» **Aim of the exercise**: Starting at the line that has "individual’s taxable income." and stopping after the line that has "- [KfW - German", reproduce the listing below exactly; omit everything else.

» **Input**:
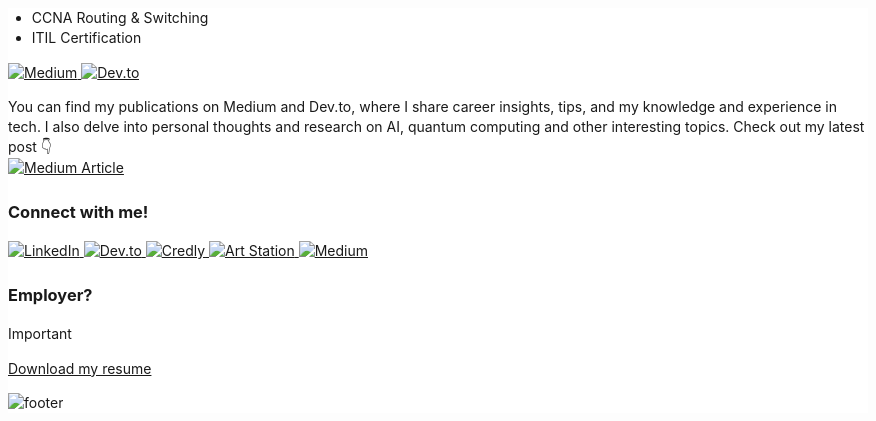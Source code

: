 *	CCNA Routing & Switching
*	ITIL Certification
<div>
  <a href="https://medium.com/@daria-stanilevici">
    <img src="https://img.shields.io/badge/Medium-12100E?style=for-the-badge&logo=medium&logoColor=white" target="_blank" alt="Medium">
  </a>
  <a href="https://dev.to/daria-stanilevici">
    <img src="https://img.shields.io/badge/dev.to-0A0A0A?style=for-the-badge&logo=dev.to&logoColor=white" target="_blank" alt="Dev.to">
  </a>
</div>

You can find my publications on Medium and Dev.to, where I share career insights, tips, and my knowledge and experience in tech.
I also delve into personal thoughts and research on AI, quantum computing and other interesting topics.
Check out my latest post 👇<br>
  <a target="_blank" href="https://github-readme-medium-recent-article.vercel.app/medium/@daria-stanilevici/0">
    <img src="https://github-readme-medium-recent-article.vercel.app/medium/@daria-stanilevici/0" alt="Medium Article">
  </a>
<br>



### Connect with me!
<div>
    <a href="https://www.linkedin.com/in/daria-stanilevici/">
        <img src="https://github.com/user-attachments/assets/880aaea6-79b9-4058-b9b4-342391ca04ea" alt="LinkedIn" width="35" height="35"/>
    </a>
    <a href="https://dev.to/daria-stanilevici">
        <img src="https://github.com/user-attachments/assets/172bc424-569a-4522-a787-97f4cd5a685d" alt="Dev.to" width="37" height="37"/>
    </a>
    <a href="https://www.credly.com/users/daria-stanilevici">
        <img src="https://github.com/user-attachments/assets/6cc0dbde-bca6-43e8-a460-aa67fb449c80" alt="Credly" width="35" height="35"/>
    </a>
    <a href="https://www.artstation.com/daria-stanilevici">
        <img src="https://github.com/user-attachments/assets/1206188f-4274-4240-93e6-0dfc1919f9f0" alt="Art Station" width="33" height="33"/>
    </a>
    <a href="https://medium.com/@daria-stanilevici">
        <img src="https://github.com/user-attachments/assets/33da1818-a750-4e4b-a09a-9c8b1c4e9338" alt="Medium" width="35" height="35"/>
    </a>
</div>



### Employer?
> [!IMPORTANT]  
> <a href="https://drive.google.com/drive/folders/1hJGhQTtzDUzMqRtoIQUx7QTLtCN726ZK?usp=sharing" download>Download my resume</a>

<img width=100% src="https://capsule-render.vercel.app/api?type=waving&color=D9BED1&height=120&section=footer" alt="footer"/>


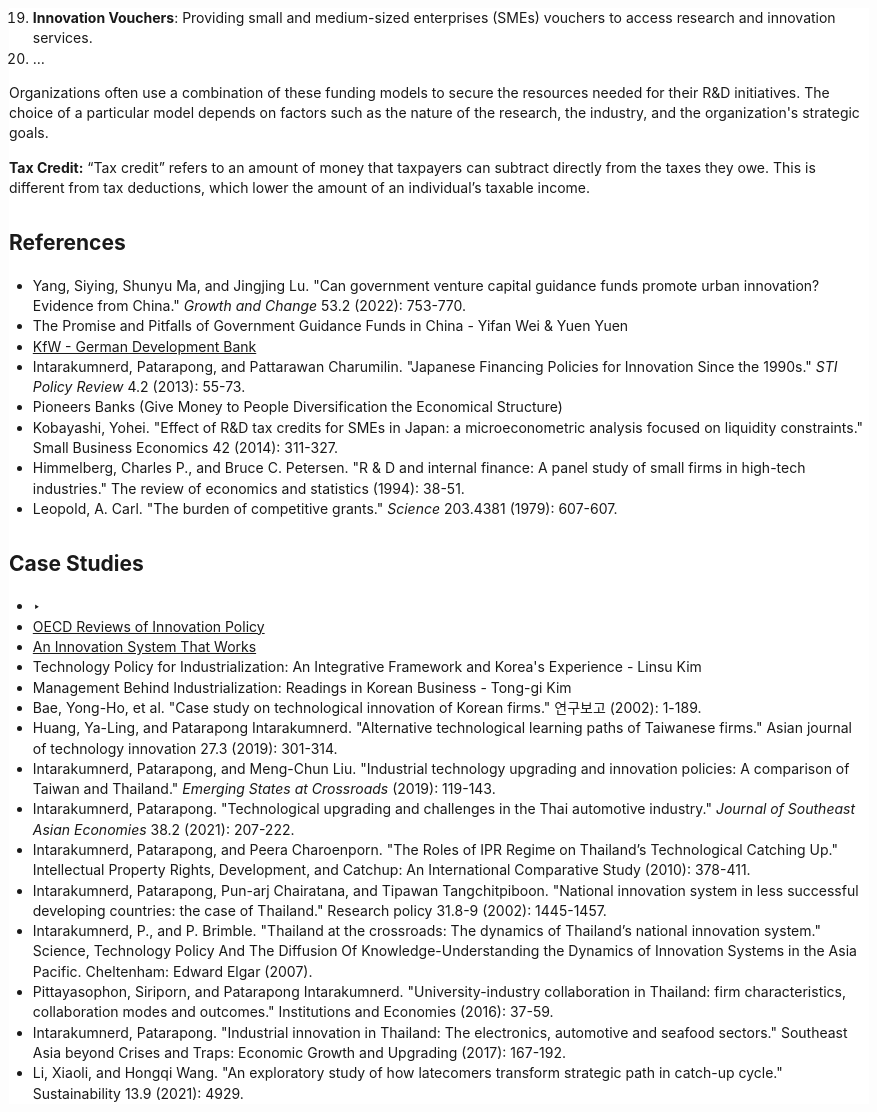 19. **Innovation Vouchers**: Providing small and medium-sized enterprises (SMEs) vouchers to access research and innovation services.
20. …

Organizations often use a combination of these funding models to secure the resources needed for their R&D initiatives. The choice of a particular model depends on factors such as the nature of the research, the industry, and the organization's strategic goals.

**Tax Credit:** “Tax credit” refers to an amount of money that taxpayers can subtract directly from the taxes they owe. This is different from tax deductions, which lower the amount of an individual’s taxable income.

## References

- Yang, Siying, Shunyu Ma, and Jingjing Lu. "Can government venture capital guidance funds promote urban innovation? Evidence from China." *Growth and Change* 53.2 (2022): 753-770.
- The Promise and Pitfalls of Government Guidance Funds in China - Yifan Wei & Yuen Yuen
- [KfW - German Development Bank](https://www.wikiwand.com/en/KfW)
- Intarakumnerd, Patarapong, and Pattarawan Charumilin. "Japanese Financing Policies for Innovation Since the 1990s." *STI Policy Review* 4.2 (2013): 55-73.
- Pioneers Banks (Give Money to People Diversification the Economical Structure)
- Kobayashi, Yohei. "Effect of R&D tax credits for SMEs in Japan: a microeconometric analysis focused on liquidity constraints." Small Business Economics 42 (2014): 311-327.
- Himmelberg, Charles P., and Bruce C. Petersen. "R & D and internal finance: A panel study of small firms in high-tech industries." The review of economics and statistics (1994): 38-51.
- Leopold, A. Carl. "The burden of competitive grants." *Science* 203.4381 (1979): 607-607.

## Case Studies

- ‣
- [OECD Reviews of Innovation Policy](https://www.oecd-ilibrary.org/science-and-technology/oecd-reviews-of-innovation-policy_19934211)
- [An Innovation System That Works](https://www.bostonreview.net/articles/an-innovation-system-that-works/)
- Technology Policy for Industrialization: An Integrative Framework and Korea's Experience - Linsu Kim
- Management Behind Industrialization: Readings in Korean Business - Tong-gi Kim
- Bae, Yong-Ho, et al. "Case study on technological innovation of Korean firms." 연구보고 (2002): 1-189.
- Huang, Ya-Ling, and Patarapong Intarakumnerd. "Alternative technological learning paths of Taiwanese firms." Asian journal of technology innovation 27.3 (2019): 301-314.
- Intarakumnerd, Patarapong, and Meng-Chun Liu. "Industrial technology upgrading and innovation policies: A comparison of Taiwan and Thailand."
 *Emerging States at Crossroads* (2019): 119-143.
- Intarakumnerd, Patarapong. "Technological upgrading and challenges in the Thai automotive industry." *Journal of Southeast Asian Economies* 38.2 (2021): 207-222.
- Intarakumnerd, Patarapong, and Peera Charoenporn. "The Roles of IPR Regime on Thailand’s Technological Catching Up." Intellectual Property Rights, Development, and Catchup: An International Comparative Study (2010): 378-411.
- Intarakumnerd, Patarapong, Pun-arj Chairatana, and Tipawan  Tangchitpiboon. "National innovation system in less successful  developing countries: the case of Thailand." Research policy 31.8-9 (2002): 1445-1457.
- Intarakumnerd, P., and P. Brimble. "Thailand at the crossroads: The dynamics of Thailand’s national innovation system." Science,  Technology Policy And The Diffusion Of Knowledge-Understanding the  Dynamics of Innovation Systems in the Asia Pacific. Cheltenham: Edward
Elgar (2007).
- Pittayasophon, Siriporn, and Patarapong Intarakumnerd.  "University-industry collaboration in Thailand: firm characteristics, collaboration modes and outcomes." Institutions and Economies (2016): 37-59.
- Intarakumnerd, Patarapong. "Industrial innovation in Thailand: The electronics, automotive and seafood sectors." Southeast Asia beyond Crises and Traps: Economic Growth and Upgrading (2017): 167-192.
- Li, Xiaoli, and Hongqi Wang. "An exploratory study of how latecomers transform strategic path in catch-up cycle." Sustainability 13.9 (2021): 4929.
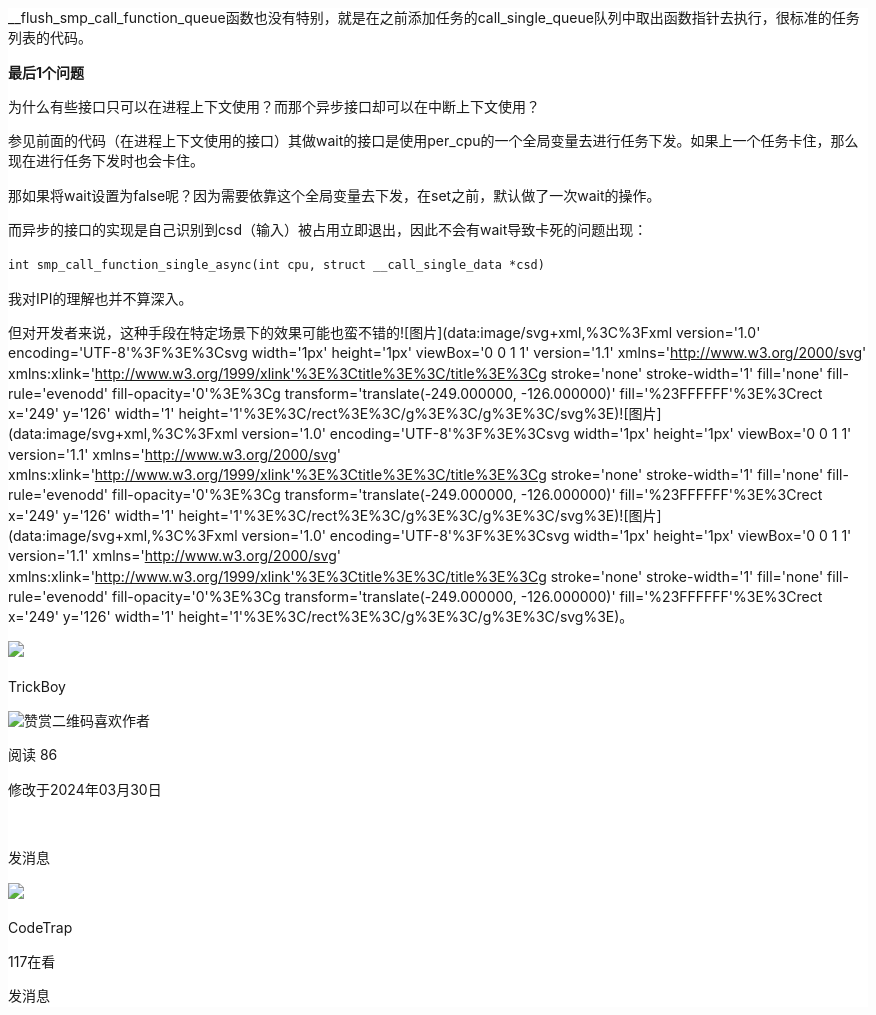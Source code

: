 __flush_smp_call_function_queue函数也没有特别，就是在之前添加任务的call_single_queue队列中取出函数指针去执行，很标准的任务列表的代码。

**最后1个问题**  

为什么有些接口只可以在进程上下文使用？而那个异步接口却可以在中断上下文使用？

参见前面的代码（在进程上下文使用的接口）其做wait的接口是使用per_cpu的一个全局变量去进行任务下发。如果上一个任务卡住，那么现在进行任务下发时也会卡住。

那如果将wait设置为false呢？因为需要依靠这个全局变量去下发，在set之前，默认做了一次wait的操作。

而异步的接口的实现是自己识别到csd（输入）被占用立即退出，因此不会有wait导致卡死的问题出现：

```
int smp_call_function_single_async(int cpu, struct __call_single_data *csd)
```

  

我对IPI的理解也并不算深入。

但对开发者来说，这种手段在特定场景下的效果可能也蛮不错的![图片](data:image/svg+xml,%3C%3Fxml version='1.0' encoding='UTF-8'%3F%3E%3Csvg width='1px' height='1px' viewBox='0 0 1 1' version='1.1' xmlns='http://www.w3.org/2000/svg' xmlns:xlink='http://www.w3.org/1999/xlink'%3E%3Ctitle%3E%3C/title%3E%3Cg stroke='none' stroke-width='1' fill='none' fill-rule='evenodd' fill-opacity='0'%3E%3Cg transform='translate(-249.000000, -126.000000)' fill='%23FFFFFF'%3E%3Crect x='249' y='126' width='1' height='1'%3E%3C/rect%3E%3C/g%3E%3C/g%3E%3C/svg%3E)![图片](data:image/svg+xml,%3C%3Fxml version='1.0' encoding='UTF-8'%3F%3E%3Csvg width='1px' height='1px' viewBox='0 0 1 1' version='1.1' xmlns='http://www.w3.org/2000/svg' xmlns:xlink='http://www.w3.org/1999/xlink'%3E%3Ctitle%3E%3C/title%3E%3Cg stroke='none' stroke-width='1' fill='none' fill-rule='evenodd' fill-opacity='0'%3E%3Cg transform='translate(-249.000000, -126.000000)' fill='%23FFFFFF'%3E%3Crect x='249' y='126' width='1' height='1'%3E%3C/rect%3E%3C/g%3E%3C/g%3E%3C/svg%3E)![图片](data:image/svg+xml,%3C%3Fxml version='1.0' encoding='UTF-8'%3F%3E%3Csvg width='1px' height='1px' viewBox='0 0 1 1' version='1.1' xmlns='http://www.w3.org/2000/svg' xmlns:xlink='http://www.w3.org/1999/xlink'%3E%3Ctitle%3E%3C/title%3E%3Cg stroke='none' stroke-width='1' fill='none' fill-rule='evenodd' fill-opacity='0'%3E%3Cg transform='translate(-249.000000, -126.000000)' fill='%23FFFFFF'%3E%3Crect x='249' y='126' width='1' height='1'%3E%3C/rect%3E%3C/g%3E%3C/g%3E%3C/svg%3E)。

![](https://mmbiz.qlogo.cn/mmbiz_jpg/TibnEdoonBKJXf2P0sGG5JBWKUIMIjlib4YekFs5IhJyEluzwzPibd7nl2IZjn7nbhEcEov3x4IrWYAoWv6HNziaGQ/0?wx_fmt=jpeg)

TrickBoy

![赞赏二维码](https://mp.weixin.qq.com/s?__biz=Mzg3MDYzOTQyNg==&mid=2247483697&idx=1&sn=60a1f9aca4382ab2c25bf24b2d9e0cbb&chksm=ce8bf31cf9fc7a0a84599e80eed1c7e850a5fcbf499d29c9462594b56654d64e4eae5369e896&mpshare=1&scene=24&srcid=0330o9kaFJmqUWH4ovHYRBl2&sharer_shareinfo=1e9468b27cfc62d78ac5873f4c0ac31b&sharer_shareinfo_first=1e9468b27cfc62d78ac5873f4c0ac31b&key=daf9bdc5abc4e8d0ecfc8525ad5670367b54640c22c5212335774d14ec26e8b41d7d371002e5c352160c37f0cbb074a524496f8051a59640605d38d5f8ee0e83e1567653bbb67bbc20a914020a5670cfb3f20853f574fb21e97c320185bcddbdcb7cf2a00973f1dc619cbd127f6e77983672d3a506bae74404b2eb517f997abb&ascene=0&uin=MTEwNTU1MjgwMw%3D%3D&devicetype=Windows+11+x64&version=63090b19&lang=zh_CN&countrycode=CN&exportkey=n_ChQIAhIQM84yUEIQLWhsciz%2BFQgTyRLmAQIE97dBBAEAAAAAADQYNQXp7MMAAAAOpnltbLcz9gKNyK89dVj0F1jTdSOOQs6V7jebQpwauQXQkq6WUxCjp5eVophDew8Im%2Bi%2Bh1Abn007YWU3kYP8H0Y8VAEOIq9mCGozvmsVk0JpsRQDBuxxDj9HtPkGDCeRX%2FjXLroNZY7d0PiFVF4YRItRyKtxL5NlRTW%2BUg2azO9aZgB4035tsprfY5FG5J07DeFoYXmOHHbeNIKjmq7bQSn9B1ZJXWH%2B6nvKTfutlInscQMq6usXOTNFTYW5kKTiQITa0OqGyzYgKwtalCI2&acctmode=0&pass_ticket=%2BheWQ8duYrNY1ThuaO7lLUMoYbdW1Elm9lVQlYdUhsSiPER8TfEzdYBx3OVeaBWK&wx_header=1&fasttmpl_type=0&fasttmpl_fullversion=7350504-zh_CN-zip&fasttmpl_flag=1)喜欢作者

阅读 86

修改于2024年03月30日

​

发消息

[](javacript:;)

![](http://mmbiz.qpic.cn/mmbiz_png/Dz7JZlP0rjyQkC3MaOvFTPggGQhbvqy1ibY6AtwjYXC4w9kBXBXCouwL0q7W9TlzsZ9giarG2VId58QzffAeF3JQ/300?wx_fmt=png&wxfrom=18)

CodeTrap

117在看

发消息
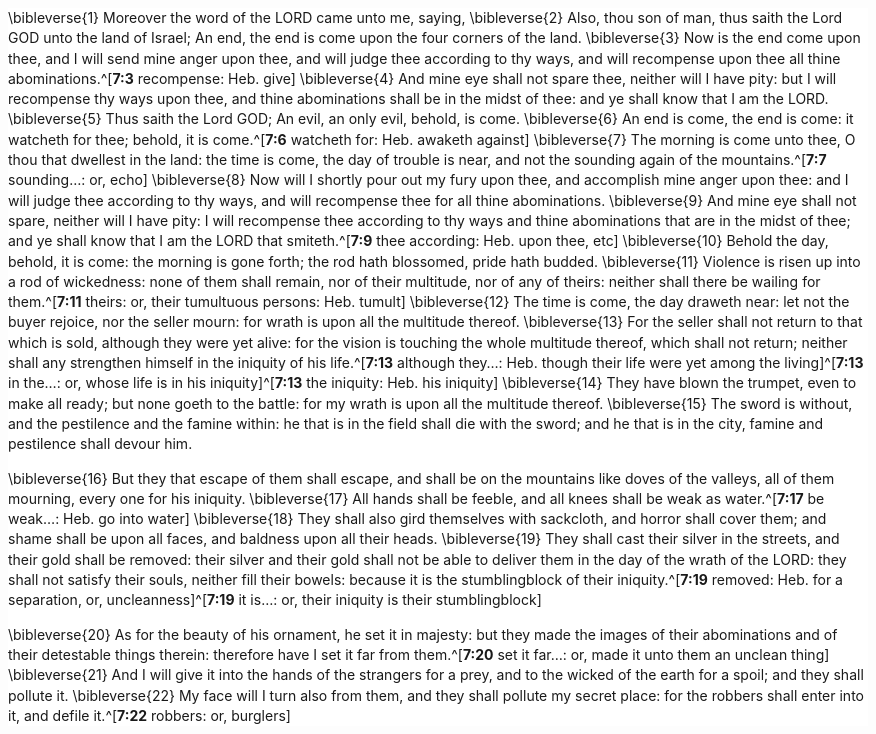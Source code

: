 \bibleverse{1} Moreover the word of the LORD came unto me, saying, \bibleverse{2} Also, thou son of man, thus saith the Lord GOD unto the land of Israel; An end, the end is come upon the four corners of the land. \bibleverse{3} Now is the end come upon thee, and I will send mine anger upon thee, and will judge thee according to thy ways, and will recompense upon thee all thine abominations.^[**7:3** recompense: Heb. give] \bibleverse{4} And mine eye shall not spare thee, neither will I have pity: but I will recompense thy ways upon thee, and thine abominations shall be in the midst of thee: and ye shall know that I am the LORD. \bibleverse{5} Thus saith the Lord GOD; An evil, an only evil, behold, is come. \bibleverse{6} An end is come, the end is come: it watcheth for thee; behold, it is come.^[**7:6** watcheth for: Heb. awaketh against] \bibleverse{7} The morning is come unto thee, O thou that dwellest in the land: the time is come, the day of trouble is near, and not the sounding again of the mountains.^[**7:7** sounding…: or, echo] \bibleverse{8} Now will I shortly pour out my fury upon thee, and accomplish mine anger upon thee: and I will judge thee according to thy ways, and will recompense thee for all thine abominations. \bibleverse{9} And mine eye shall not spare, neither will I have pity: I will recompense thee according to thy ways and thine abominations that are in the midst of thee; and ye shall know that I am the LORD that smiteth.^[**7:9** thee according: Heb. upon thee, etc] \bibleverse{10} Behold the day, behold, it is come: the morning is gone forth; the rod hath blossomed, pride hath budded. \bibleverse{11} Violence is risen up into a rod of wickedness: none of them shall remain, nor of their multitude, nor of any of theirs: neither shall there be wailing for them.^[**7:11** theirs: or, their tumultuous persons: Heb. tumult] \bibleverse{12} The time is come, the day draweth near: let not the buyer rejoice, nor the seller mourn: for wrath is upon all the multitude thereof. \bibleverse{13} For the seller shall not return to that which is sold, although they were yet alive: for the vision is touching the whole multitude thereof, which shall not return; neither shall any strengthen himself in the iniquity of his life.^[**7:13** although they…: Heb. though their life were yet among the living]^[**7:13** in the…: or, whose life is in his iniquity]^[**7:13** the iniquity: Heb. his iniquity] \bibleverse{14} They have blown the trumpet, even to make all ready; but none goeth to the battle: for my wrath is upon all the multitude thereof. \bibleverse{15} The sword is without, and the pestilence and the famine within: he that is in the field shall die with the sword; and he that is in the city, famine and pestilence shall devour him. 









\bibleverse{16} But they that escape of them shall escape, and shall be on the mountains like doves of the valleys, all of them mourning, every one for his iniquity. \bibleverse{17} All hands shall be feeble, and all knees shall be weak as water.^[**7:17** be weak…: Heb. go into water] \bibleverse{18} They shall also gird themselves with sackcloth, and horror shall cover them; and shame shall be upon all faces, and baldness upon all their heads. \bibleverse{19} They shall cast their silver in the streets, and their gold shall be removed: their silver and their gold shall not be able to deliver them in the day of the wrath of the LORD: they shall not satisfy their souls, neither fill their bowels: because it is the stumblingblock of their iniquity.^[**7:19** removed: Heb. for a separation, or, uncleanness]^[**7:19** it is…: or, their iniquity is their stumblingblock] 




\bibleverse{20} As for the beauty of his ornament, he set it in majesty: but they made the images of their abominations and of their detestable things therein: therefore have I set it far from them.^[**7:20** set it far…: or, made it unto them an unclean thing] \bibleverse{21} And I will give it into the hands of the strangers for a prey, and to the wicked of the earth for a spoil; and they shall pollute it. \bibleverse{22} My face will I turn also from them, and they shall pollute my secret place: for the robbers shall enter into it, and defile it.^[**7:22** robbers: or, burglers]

» **Solution below**:
**Tax Credit:** “Tax credit” refers to an amount of money that taxpayers can subtract directly from the taxes they owe. This is different from tax deductions, which lower the amount of an individual’s taxable income.

## References

- Yang, Siying, Shunyu Ma, and Jingjing Lu. "Can government venture capital guidance funds promote urban innovation? Evidence from China." *Growth and Change* 53.2 (2022): 753-770.
- The Promise and Pitfalls of Government Guidance Funds in China - Yifan Wei & Yuen Yuen
- [KfW - German Development Bank](https://www.wikiwand.com/en/KfW)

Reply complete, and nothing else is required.